PROBLEM DESCRIPTION: Line count for "each": report how many lines in this material hold that string, with the number alone as the answer.

RECORDS TO USE:

=-=-=-=-=

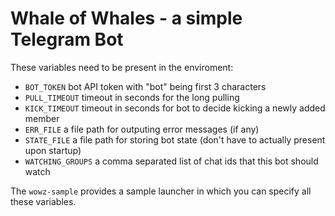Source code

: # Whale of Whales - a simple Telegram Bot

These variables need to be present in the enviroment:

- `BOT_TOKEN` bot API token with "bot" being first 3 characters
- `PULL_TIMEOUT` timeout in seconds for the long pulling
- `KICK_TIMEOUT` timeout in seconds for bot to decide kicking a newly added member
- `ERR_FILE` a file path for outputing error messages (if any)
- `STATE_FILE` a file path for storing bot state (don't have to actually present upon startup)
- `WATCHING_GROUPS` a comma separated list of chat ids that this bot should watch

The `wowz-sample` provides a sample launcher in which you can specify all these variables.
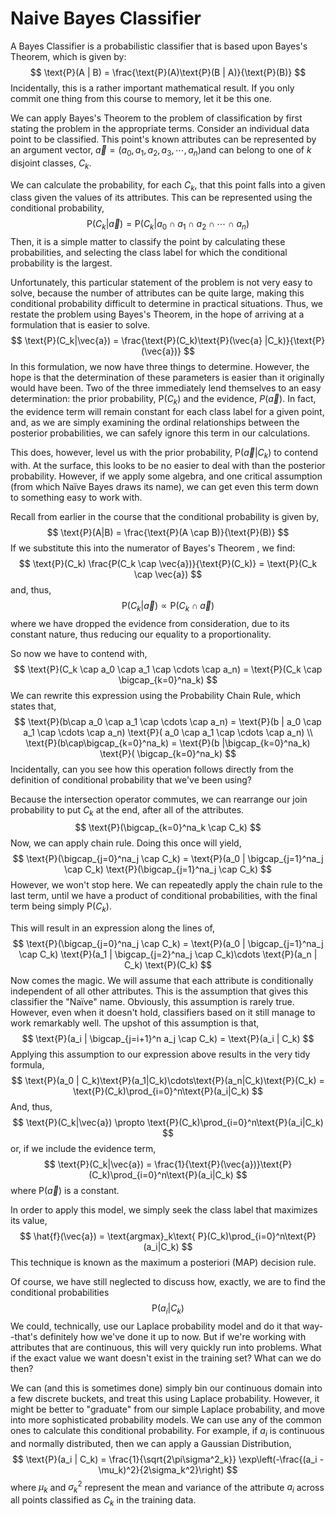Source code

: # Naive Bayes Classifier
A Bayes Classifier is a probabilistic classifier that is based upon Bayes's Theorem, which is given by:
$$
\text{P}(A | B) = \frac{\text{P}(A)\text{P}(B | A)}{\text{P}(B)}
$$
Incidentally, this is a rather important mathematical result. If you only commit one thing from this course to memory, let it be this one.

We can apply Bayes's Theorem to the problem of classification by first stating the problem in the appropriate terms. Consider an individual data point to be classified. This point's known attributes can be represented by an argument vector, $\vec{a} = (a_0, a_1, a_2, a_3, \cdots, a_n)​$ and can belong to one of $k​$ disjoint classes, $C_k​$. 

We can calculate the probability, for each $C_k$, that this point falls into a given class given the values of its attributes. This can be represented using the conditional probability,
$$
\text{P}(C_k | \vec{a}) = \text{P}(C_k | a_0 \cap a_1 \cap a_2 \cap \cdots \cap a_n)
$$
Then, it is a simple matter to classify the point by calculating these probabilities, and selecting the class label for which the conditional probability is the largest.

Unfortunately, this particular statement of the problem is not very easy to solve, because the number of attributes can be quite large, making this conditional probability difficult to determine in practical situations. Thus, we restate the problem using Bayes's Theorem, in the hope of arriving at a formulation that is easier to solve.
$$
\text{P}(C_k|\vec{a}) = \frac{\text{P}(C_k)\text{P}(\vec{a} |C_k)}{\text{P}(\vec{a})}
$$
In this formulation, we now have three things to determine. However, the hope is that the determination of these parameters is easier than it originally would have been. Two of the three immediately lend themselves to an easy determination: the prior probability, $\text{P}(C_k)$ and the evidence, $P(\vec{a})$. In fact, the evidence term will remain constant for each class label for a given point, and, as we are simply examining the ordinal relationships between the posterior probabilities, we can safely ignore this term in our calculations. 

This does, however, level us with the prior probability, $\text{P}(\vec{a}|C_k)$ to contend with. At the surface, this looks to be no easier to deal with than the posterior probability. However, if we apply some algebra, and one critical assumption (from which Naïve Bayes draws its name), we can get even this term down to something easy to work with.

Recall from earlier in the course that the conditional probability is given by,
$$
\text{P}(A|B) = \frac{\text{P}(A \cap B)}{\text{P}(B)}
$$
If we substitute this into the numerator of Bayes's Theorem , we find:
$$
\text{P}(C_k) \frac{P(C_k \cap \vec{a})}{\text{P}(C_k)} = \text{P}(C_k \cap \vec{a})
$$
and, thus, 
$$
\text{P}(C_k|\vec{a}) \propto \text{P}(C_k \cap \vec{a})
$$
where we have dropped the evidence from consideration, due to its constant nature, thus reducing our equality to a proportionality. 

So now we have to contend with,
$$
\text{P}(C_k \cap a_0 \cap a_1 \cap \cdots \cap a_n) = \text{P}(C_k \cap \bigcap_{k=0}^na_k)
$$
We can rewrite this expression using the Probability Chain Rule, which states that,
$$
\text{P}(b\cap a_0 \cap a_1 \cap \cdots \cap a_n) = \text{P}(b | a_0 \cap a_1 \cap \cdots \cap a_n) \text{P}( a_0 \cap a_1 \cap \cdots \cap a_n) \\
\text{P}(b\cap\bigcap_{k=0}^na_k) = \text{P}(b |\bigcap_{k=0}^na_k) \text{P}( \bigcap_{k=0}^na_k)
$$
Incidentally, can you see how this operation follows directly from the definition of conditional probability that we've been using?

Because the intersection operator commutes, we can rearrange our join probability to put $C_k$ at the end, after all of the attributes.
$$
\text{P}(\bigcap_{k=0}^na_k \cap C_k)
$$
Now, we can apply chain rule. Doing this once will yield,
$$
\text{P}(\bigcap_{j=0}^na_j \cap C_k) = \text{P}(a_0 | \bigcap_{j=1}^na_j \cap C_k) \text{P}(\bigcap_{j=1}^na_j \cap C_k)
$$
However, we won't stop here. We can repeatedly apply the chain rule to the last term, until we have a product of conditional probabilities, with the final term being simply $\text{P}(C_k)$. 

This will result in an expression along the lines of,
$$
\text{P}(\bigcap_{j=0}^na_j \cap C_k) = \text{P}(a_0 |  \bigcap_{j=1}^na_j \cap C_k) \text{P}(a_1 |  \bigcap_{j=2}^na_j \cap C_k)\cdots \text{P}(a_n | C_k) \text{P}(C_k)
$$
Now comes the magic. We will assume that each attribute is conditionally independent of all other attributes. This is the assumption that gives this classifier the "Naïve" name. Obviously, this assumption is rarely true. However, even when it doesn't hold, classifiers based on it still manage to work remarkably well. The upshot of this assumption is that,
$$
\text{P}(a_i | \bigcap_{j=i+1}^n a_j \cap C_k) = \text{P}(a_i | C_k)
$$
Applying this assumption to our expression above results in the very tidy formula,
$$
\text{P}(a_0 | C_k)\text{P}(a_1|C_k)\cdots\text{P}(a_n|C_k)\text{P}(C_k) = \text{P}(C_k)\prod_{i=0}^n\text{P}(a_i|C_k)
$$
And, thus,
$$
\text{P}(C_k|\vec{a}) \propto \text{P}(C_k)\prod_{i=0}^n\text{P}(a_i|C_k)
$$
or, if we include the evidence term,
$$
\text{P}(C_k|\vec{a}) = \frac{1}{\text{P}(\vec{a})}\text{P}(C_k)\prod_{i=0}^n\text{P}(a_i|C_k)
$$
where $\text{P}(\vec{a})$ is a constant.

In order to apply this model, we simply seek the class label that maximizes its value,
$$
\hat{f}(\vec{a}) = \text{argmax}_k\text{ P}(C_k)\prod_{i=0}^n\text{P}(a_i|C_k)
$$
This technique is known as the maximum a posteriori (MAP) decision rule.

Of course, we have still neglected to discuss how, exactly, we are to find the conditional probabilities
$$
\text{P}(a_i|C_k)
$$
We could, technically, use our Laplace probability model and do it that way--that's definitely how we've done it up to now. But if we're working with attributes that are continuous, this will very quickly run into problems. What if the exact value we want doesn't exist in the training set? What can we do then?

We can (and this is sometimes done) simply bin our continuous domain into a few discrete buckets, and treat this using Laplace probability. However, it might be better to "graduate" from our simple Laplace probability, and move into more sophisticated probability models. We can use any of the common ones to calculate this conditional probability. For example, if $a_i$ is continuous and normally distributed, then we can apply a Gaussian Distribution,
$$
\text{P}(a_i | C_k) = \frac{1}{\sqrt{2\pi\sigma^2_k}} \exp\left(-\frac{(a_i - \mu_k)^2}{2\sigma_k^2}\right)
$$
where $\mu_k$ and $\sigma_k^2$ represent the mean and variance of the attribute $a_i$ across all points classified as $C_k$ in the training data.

=-=-=-=-=

EXERCISE RESPONSE: 3